··· Listed entries

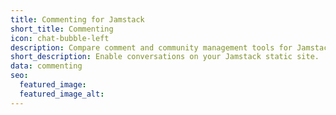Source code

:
 ```yaml
---
title: Commenting for Jamstack
short_title: Commenting
icon: chat-bubble-left
description: Compare comment and community management tools for Jamstack static sites.
short_description: Enable conversations on your Jamstack static site.
data: commenting
seo:
  featured_image:
  featured_image_alt:
---
```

······

Work instruction :: Return the material exactly as written, except for any pictures it holds.

Answer section ::
Source code

:
 ```yaml
---
title: Commenting for Jamstack
short_title: Commenting
icon: chat-bubble-left
description: Compare comment and community management tools for Jamstack static sites.
short_description: Enable conversations on your Jamstack static site.
data: commenting
seo:
  featured_image:
  featured_image_alt:
---
```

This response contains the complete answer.